*** Begin section ***

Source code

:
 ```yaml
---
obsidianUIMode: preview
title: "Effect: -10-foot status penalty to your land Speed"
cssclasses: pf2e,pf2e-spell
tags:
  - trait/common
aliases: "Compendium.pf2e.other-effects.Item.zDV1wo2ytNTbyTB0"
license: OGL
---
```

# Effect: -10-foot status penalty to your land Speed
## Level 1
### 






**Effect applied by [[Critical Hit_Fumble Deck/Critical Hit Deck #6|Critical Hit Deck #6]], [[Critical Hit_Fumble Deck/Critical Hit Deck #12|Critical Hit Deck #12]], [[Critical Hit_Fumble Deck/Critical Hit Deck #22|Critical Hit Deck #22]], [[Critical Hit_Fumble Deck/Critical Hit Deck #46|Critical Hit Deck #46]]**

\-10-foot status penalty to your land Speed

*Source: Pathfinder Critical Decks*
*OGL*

*** End section ***
*** Begin section ***

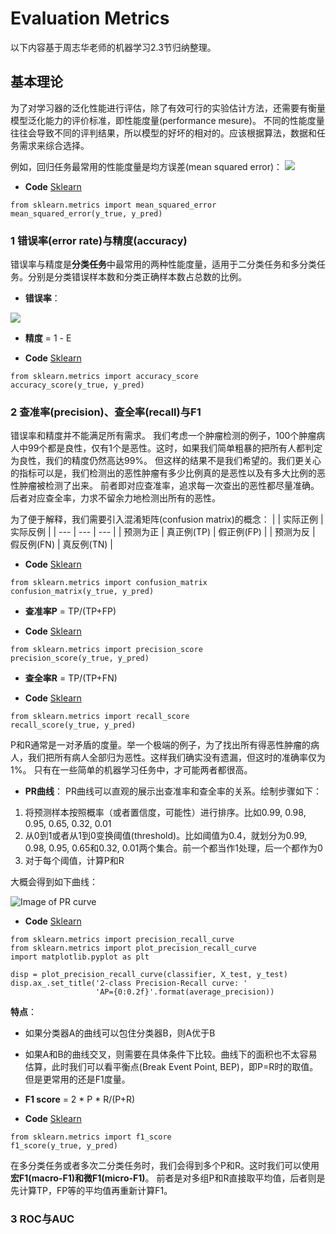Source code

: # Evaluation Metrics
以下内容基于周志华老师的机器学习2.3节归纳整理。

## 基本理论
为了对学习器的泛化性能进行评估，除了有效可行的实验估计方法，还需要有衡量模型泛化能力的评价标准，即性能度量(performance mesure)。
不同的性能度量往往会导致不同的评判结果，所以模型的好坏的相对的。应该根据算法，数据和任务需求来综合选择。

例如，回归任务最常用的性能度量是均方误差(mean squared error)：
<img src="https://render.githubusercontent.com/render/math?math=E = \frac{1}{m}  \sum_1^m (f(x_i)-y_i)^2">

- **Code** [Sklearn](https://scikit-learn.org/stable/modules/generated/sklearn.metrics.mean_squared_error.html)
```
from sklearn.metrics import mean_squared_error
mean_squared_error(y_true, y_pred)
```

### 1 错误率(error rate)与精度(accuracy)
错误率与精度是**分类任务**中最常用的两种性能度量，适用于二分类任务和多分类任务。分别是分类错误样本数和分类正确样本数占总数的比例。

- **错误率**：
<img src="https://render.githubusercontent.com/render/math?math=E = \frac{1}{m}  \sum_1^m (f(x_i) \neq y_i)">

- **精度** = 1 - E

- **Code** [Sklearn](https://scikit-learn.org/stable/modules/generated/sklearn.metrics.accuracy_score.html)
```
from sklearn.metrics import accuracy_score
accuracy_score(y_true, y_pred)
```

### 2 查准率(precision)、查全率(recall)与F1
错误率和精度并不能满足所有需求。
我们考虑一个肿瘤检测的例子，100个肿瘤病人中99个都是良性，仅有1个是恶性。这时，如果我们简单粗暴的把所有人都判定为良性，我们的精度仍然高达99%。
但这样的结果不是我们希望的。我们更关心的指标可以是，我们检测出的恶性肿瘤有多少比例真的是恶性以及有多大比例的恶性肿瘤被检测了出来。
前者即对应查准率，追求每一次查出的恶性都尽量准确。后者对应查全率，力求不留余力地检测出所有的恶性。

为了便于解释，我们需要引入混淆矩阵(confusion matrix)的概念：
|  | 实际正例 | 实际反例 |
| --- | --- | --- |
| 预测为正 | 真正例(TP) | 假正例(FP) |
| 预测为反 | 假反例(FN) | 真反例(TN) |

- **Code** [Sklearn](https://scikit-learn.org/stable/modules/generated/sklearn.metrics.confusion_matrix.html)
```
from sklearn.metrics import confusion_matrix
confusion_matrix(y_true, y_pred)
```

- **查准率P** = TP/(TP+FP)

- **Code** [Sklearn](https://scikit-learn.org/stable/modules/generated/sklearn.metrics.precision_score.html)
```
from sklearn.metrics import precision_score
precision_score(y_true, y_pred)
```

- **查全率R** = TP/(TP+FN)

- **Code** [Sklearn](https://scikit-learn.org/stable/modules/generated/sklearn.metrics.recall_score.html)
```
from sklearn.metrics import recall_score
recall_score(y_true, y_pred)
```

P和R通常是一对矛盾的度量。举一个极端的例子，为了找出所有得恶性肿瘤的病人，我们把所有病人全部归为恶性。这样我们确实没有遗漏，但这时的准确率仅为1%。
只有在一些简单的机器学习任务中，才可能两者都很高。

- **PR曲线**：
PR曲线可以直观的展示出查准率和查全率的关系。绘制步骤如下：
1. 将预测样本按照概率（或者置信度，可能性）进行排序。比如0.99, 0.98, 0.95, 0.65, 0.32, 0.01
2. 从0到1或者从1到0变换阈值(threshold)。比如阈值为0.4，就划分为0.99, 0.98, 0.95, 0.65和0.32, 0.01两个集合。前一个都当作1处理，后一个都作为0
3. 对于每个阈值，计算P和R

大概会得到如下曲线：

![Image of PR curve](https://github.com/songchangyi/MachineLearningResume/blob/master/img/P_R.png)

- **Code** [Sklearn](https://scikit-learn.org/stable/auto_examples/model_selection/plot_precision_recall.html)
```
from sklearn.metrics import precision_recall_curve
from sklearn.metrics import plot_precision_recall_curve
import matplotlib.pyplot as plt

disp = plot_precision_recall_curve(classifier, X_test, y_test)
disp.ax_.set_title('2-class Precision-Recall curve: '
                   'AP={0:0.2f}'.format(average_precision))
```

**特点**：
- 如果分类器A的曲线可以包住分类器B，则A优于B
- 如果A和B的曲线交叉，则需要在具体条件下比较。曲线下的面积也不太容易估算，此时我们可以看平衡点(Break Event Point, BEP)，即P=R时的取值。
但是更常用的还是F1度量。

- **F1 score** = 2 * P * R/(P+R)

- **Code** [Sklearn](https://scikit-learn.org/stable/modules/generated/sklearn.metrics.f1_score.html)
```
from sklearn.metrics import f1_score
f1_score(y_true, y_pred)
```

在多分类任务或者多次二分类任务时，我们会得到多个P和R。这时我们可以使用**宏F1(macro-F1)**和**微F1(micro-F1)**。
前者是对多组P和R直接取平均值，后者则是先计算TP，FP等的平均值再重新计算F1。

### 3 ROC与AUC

*** End section ***

→ **GOAL OF THE EXERCISE**: Look above for the line holding "以下内容基于周志华老师的机器学习2.3节归纳整理。" and the line holding "例如，回归任务最常用的性能度量是均方误差(mean squared error)：", then output exactly those two lines and every line between them, nothing more.

→ **TASK ANSWER**:
以下内容基于周志华老师的机器学习2.3节归纳整理。

## 基本理论
为了对学习器的泛化性能进行评估，除了有效可行的实验估计方法，还需要有衡量模型泛化能力的评价标准，即性能度量(performance mesure)。
不同的性能度量往往会导致不同的评判结果，所以模型的好坏的相对的。应该根据算法，数据和任务需求来综合选择。

例如，回归任务最常用的性能度量是均方误差(mean squared error)：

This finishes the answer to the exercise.